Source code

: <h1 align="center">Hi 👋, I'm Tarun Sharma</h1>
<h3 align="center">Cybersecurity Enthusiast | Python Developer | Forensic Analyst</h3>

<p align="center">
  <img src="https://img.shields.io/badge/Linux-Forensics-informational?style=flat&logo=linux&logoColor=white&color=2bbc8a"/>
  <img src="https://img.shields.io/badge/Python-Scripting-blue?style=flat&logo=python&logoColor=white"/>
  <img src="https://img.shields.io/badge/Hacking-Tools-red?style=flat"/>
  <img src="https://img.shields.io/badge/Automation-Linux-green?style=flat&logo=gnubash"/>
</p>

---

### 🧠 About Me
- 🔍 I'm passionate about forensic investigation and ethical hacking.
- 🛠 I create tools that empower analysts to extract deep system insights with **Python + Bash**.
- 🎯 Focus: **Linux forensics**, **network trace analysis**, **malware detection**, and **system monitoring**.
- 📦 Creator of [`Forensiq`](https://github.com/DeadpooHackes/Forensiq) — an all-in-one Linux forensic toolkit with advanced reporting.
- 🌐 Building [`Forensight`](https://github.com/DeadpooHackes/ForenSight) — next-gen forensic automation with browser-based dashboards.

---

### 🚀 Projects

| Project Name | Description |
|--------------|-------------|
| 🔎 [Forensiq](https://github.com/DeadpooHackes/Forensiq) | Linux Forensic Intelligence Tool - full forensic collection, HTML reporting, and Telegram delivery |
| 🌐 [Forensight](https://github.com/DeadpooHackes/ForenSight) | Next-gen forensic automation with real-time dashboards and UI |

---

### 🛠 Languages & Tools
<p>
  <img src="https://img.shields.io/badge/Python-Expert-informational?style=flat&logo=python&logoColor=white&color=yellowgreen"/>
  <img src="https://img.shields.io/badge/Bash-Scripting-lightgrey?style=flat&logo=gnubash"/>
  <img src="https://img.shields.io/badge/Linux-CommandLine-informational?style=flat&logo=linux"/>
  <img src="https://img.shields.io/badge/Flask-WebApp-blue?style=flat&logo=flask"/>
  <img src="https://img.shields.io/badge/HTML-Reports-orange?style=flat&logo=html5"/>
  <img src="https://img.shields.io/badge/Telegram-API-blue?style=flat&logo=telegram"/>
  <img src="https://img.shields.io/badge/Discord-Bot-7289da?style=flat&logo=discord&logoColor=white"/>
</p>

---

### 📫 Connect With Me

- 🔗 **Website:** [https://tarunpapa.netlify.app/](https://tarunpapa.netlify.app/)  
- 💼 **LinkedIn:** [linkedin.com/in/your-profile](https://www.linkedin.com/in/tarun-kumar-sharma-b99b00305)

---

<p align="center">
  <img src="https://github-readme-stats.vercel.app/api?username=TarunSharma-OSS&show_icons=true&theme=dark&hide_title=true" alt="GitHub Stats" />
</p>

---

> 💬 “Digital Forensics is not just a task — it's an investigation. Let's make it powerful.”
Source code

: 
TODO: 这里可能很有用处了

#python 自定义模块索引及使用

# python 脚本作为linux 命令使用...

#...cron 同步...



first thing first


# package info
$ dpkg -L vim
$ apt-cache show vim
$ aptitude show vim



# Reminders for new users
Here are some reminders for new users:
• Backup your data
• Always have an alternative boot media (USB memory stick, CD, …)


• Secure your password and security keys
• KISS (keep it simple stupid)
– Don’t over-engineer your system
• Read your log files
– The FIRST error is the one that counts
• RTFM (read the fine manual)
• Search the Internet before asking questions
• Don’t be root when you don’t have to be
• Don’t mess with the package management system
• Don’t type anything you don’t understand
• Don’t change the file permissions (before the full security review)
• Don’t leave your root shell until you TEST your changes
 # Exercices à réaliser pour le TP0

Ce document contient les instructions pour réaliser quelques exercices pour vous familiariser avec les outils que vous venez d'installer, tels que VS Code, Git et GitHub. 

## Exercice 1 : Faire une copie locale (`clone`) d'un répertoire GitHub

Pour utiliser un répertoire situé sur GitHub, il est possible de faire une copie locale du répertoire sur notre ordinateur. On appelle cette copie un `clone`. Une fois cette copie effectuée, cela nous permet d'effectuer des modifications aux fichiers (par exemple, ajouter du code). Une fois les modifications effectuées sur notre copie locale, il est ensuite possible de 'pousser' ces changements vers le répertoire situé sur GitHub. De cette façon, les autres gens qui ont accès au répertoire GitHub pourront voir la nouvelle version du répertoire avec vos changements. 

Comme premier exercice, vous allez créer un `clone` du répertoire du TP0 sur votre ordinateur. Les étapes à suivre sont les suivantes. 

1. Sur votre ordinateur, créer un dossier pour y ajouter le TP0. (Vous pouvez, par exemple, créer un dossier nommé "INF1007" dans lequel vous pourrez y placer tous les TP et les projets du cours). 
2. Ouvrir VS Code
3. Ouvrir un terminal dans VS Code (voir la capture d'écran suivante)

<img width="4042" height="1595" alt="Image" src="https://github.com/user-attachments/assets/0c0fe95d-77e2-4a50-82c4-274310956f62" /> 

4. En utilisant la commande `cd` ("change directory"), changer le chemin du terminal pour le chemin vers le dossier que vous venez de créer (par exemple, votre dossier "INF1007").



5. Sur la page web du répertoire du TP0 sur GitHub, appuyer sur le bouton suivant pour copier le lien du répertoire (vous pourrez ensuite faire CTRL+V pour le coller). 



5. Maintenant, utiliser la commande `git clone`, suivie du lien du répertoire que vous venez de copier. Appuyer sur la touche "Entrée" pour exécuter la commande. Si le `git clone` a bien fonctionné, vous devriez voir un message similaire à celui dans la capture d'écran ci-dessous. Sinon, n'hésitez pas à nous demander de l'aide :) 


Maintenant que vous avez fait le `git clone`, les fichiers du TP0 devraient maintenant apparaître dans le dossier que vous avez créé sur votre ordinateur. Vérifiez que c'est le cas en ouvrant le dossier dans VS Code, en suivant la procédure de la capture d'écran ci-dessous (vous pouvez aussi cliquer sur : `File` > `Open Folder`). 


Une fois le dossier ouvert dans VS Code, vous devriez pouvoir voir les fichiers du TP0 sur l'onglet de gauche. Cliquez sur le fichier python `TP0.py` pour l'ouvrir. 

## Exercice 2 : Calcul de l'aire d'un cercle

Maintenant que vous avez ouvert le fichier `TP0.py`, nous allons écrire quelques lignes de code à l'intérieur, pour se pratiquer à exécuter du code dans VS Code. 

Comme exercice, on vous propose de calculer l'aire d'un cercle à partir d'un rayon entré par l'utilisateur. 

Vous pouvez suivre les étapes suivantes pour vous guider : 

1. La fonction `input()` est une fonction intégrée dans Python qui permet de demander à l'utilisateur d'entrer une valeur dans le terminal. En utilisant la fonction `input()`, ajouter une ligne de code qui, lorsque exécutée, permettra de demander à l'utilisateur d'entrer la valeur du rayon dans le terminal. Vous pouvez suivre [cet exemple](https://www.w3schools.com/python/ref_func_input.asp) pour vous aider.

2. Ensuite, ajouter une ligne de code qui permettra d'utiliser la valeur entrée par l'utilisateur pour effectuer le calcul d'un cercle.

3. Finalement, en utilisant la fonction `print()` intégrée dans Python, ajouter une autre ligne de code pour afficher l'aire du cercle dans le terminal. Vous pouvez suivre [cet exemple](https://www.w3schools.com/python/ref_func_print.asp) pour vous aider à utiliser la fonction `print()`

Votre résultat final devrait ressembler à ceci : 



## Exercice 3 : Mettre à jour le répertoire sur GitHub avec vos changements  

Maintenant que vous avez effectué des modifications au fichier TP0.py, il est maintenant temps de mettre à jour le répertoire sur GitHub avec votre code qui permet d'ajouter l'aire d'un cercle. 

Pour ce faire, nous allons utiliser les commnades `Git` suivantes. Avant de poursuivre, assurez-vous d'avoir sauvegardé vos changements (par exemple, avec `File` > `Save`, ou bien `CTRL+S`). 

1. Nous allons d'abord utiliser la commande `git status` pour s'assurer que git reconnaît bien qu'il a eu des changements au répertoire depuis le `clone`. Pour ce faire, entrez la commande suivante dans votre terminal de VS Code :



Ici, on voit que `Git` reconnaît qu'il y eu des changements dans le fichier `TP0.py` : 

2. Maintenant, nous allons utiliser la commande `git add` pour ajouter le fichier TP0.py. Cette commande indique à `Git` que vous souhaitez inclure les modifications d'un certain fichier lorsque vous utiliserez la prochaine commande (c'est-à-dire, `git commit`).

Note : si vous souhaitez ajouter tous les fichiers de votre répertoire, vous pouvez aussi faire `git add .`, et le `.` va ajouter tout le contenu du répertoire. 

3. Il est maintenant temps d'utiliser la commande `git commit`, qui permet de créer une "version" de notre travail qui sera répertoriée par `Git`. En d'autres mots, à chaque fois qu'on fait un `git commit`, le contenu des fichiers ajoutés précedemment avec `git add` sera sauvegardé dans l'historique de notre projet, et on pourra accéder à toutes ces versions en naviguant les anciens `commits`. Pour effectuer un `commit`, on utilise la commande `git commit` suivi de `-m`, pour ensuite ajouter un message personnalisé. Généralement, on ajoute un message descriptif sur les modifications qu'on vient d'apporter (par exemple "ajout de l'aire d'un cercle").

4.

| WHAT YOU NEED TO DO |
A single number is required: the count of lines in the data that include the string "have".

| ANSWER AREA |
2